A second summer of Roger Waters’ dazzling Dark Side

THE HOLLYWOOD REPORTER/REUTERS: Lifestyle-Music | Sat May 19, 2007 9:00pm PDT

A second summer for Roger Waters’ dazzling Dark Side

By DEBORAH WILKER

WEST PALM BEACH, Fla. — Roger Waters, the premier conceptualist, composer and a co-founder of Pink Floyd, is back on the road stateside with his “Dark Side of the Moon” tour, a transcendent evening that’s been a commercial and critical smash worldwide for the past year and continues to shine above all else the concert industry has to offer at the moment.

Friday’s all-ages, sold-out show at the 20,000-capacity Sound Advice Amphitheatre was the first of a new round of dates in North America — the kickoff of a summer run that plays through mid-July.

While the hits alone certainly would be more than enough to sustain any evening, Waters — still a wiry and handsome bassist at 63 — prefers (as always) to be the architect of something far more imaginative than the standard nostalgia run-through.

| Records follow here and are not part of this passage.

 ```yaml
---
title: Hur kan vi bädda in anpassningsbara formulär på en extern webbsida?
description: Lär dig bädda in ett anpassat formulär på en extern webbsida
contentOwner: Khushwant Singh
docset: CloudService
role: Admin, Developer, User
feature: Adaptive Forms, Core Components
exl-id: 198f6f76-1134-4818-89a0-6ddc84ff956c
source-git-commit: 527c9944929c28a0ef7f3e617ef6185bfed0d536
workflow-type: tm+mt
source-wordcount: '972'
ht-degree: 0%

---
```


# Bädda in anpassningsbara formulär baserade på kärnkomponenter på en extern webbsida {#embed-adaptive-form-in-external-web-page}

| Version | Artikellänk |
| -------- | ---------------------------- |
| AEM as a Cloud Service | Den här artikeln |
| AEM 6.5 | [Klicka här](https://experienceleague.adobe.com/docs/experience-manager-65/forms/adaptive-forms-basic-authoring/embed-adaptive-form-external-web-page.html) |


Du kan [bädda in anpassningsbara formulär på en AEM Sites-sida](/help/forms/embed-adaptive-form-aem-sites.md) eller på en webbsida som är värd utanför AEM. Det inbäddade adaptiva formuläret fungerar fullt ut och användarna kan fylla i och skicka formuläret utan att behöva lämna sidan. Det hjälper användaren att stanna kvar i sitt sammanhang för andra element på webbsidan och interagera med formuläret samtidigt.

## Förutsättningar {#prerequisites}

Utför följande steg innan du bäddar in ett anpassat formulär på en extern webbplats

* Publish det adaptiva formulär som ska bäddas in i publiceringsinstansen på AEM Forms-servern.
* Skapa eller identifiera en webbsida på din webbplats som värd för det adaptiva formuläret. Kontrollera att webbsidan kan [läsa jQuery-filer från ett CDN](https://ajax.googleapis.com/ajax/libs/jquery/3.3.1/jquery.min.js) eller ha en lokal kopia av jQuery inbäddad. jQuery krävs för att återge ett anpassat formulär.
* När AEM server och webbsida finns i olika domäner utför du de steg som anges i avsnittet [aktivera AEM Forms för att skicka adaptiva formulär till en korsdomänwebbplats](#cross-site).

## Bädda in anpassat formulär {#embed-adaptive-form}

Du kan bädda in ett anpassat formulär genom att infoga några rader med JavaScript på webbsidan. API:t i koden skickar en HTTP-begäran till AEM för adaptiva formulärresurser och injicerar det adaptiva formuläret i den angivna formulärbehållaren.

Incisive anti-war commentary and thematic ties to his long career set the mood as iconic imagery sails blithely overhead (pigs and prisms fly, of course), bubbles and confetti rain down, a massive human hand creeps in to turn an old FM dial and an astronaut tumbles in slow-motion from his mothership. Designer Mark Fisher’s startling three-dimensional images — worthy of a George Lucas extravaganza, or at least a high school hallucination — merge so seamlessly with the eye-popping pyrotechnics and pristine musicianship that it’s almost impossible to tell where the enormous cinematic wall leaves off and the real-life action begins.

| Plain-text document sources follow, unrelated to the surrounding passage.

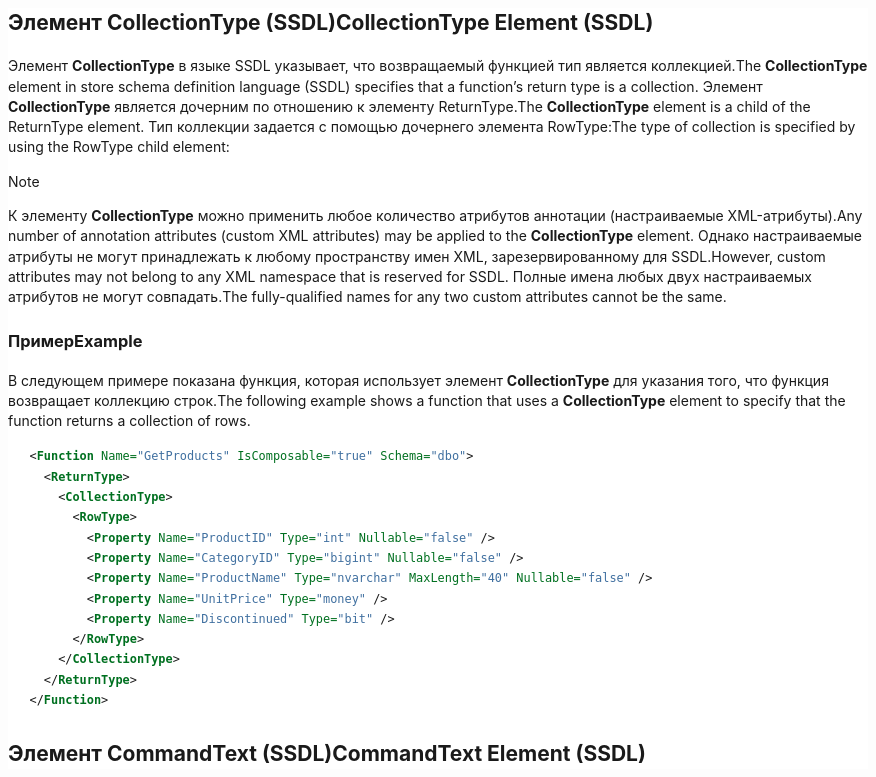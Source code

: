## <a name="collectiontype-element-ssdl"></a><span data-ttu-id="3b8ca-165">Элемент CollectionType (SSDL)</span><span class="sxs-lookup"><span data-stu-id="3b8ca-165">CollectionType Element (SSDL)</span></span>

<span data-ttu-id="3b8ca-166">Элемент **CollectionType** в языке SSDL указывает, что возвращаемый функцией тип является коллекцией.</span><span class="sxs-lookup"><span data-stu-id="3b8ca-166">The **CollectionType** element in store schema definition language (SSDL) specifies that a function’s return type is a collection.</span></span> <span data-ttu-id="3b8ca-167">Элемент **CollectionType** является дочерним по отношению к элементу ReturnType.</span><span class="sxs-lookup"><span data-stu-id="3b8ca-167">The **CollectionType** element is a child of the ReturnType element.</span></span> <span data-ttu-id="3b8ca-168">Тип коллекции задается с помощью дочернего элемента RowType:</span><span class="sxs-lookup"><span data-stu-id="3b8ca-168">The type of collection is specified by using the RowType child element:</span></span>

> [!NOTE]
> <span data-ttu-id="3b8ca-169">К элементу **CollectionType** можно применить любое количество атрибутов аннотации (настраиваемые XML-атрибуты).</span><span class="sxs-lookup"><span data-stu-id="3b8ca-169">Any number of annotation attributes (custom XML attributes) may be applied to the **CollectionType** element.</span></span> <span data-ttu-id="3b8ca-170">Однако настраиваемые атрибуты не могут принадлежать к любому пространству имен XML, зарезервированному для SSDL.</span><span class="sxs-lookup"><span data-stu-id="3b8ca-170">However, custom attributes may not belong to any XML namespace that is reserved for SSDL.</span></span> <span data-ttu-id="3b8ca-171">Полные имена любых двух настраиваемых атрибутов не могут совпадать.</span><span class="sxs-lookup"><span data-stu-id="3b8ca-171">The fully-qualified names for any two custom attributes cannot be the same.</span></span>

### <a name="example"></a><span data-ttu-id="3b8ca-172">Пример</span><span class="sxs-lookup"><span data-stu-id="3b8ca-172">Example</span></span>

<span data-ttu-id="3b8ca-173">В следующем примере показана функция, которая использует элемент **CollectionType** для указания того, что функция возвращает коллекцию строк.</span><span class="sxs-lookup"><span data-stu-id="3b8ca-173">The following example shows a function that uses a **CollectionType** element to specify that the function returns a collection of rows.</span></span>

``` xml
   <Function Name="GetProducts" IsComposable="true" Schema="dbo">
     <ReturnType>
       <CollectionType>
         <RowType>
           <Property Name="ProductID" Type="int" Nullable="false" />
           <Property Name="CategoryID" Type="bigint" Nullable="false" />
           <Property Name="ProductName" Type="nvarchar" MaxLength="40" Nullable="false" />
           <Property Name="UnitPrice" Type="money" />
           <Property Name="Discontinued" Type="bit" />
         </RowType>
       </CollectionType>
     </ReturnType>
   </Function>
```

## <a name="commandtext-element-ssdl"></a><span data-ttu-id="3b8ca-174">Элемент CommandText (SSDL)</span><span class="sxs-lookup"><span data-stu-id="3b8ca-174">CommandText Element (SSDL)</span></span>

Considering the scope of what Waters and his ultra-tight 10-piece band have put together in the past year, it hardly seems to matter anymore if he and Floyd guitarist David Gilmour ever mend their fences to form a full-fledged reunion. Waters’ Dark Side tour is Pink Floyd — maybe even better; it’s just that satisfying.

Structured in two exquisitely paced acts, the show’s first half is once again devoted to dreamy Floyd classics such as “Have a Cigar,” “Wish You Were Here,” “Shine on You Crazy Diamond” and provocative solo work such as 2004’s “Leaving Beirut.”

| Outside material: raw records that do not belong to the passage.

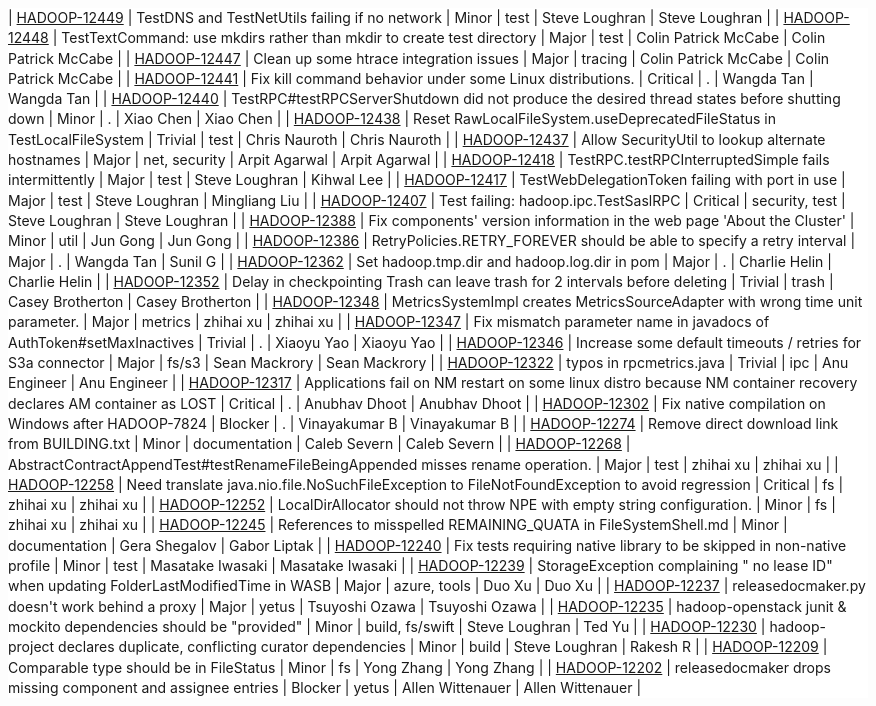 | [HADOOP-12449](https://issues.apache.org/jira/browse/HADOOP-12449) | TestDNS and TestNetUtils failing if no network |  Minor | test | Steve Loughran | Steve Loughran |
| [HADOOP-12448](https://issues.apache.org/jira/browse/HADOOP-12448) | TestTextCommand: use mkdirs rather than mkdir to create test directory |  Major | test | Colin Patrick McCabe | Colin Patrick McCabe |
| [HADOOP-12447](https://issues.apache.org/jira/browse/HADOOP-12447) | Clean up some htrace integration issues |  Major | tracing | Colin Patrick McCabe | Colin Patrick McCabe |
| [HADOOP-12441](https://issues.apache.org/jira/browse/HADOOP-12441) | Fix kill command behavior under some Linux distributions. |  Critical | . | Wangda Tan | Wangda Tan |
| [HADOOP-12440](https://issues.apache.org/jira/browse/HADOOP-12440) | TestRPC#testRPCServerShutdown did not produce the desired thread states before shutting down |  Minor | . | Xiao Chen | Xiao Chen |
| [HADOOP-12438](https://issues.apache.org/jira/browse/HADOOP-12438) | Reset RawLocalFileSystem.useDeprecatedFileStatus in TestLocalFileSystem |  Trivial | test | Chris Nauroth | Chris Nauroth |
| [HADOOP-12437](https://issues.apache.org/jira/browse/HADOOP-12437) | Allow SecurityUtil to lookup alternate hostnames |  Major | net, security | Arpit Agarwal | Arpit Agarwal |
| [HADOOP-12418](https://issues.apache.org/jira/browse/HADOOP-12418) | TestRPC.testRPCInterruptedSimple fails intermittently |  Major | test | Steve Loughran | Kihwal Lee |
| [HADOOP-12417](https://issues.apache.org/jira/browse/HADOOP-12417) | TestWebDelegationToken failing with port in use |  Major | test | Steve Loughran | Mingliang Liu |
| [HADOOP-12407](https://issues.apache.org/jira/browse/HADOOP-12407) | Test failing: hadoop.ipc.TestSaslRPC |  Critical | security, test | Steve Loughran | Steve Loughran |
| [HADOOP-12388](https://issues.apache.org/jira/browse/HADOOP-12388) | Fix components' version information in the web page 'About the Cluster' |  Minor | util | Jun Gong | Jun Gong |
| [HADOOP-12386](https://issues.apache.org/jira/browse/HADOOP-12386) | RetryPolicies.RETRY\_FOREVER should be able to specify a retry interval |  Major | . | Wangda Tan | Sunil G |
| [HADOOP-12362](https://issues.apache.org/jira/browse/HADOOP-12362) | Set hadoop.tmp.dir and hadoop.log.dir in pom |  Major | . | Charlie Helin | Charlie Helin |
| [HADOOP-12352](https://issues.apache.org/jira/browse/HADOOP-12352) | Delay in checkpointing Trash can leave trash for 2 intervals before deleting |  Trivial | trash | Casey Brotherton | Casey Brotherton |
| [HADOOP-12348](https://issues.apache.org/jira/browse/HADOOP-12348) | MetricsSystemImpl creates MetricsSourceAdapter with wrong time unit parameter. |  Major | metrics | zhihai xu | zhihai xu |
| [HADOOP-12347](https://issues.apache.org/jira/browse/HADOOP-12347) | Fix mismatch parameter name in javadocs of AuthToken#setMaxInactives |  Trivial | . | Xiaoyu Yao | Xiaoyu Yao |
| [HADOOP-12346](https://issues.apache.org/jira/browse/HADOOP-12346) | Increase some default timeouts / retries for S3a connector |  Major | fs/s3 | Sean Mackrory | Sean Mackrory |
| [HADOOP-12322](https://issues.apache.org/jira/browse/HADOOP-12322) | typos in rpcmetrics.java |  Trivial | ipc | Anu Engineer | Anu Engineer |
| [HADOOP-12317](https://issues.apache.org/jira/browse/HADOOP-12317) | Applications fail on NM restart on some linux distro because NM container recovery declares AM container as LOST |  Critical | . | Anubhav Dhoot | Anubhav Dhoot |
| [HADOOP-12302](https://issues.apache.org/jira/browse/HADOOP-12302) | Fix native compilation on Windows after HADOOP-7824 |  Blocker | . | Vinayakumar B | Vinayakumar B |
| [HADOOP-12274](https://issues.apache.org/jira/browse/HADOOP-12274) | Remove direct download link from BUILDING.txt |  Minor | documentation | Caleb Severn | Caleb Severn |
| [HADOOP-12268](https://issues.apache.org/jira/browse/HADOOP-12268) | AbstractContractAppendTest#testRenameFileBeingAppended misses rename operation. |  Major | test | zhihai xu | zhihai xu |
| [HADOOP-12258](https://issues.apache.org/jira/browse/HADOOP-12258) | Need translate java.nio.file.NoSuchFileException to FileNotFoundException to avoid regression |  Critical | fs | zhihai xu | zhihai xu |
| [HADOOP-12252](https://issues.apache.org/jira/browse/HADOOP-12252) | LocalDirAllocator should not throw NPE with empty string configuration. |  Minor | fs | zhihai xu | zhihai xu |
| [HADOOP-12245](https://issues.apache.org/jira/browse/HADOOP-12245) | References to misspelled REMAINING\_QUATA in FileSystemShell.md |  Minor | documentation | Gera Shegalov | Gabor Liptak |
| [HADOOP-12240](https://issues.apache.org/jira/browse/HADOOP-12240) | Fix tests requiring native library to be skipped in non-native profile |  Minor | test | Masatake Iwasaki | Masatake Iwasaki |
| [HADOOP-12239](https://issues.apache.org/jira/browse/HADOOP-12239) | StorageException complaining " no lease ID" when updating FolderLastModifiedTime in WASB |  Major | azure, tools | Duo Xu | Duo Xu |
| [HADOOP-12237](https://issues.apache.org/jira/browse/HADOOP-12237) | releasedocmaker.py doesn't work behind a proxy |  Major | yetus | Tsuyoshi Ozawa | Tsuyoshi Ozawa |
| [HADOOP-12235](https://issues.apache.org/jira/browse/HADOOP-12235) | hadoop-openstack junit & mockito dependencies should be "provided" |  Minor | build, fs/swift | Steve Loughran | Ted Yu |
| [HADOOP-12230](https://issues.apache.org/jira/browse/HADOOP-12230) | hadoop-project declares duplicate, conflicting curator dependencies |  Minor | build | Steve Loughran | Rakesh R |
| [HADOOP-12209](https://issues.apache.org/jira/browse/HADOOP-12209) | Comparable type should be in FileStatus |  Minor | fs | Yong Zhang | Yong Zhang |
| [HADOOP-12202](https://issues.apache.org/jira/browse/HADOOP-12202) | releasedocmaker drops missing component and assignee entries |  Blocker | yetus | Allen Wittenauer | Allen Wittenauer |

Act II is pure fan heaven: a dazzling track-for-track retelling of “Dark Side of the Moon,” the ethereal Billboard chartbuster that gave us the searing “Money” and operatic classics such as “The Great Gig in the Sky,” “Brain Damage,” “Us and Them” and “Speak to Me/Breathe” — all as lyrically relevant today as in 1973.

And as if that weren’t enough, there were bonus songs too, among them “Another Brick in the Wall, Part II” and the perfect set-closer, “Comfortably Numb.”

This was clearly a very expensive show to produce, to say nothing of the value of the epic catalog. Yet at roughly $145 for the best seats, an average of $80 in the middle and with thousands of lawn seats at $30 or so, this is irrefutably the industry’s best bargain at the moment — particularly because it can be savored from even the farthest seat back. While the imminent reunions of the Police and Genesis may have the mainstream media heat, it’s Waters’ Dark Side that will once again be the tour of summer.